Excerpts from a dataset
'''

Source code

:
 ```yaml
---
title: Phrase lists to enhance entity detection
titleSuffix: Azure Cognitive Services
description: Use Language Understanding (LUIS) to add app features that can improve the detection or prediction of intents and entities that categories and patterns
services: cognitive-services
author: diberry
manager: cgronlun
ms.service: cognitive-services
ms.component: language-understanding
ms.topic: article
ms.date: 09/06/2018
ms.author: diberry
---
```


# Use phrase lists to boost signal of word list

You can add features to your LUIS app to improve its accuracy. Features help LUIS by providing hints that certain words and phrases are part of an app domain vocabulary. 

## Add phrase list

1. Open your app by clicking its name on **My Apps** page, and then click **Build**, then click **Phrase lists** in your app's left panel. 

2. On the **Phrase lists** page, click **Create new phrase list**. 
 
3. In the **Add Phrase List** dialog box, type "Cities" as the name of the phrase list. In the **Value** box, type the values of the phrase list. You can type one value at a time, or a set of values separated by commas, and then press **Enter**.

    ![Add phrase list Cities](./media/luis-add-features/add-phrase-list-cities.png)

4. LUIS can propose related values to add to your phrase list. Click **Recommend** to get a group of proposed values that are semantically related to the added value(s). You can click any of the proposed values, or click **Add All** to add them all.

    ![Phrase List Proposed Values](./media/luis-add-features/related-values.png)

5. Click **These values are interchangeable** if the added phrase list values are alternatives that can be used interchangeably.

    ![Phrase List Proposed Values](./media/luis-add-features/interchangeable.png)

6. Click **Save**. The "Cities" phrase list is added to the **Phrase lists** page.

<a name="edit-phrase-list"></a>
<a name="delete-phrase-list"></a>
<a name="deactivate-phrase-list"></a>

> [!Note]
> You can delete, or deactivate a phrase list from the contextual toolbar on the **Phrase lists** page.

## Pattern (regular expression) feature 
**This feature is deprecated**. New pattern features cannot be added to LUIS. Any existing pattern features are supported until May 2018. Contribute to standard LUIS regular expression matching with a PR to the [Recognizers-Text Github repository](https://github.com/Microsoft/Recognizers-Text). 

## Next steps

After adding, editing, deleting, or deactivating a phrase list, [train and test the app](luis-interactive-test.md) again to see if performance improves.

'''

- DIRECTIONS FOR THIS TASK
Word for word, restate the lines above from the line containing "on the **Phrase lists** page." through the line containing "## Pattern (regular expression) feature", with both included and nothing else.

- ANSWER TO THIS PROBLEM
> You can delete, or deactivate a phrase list from the contextual toolbar on the **Phrase lists** page.

## Pattern (regular expression) feature 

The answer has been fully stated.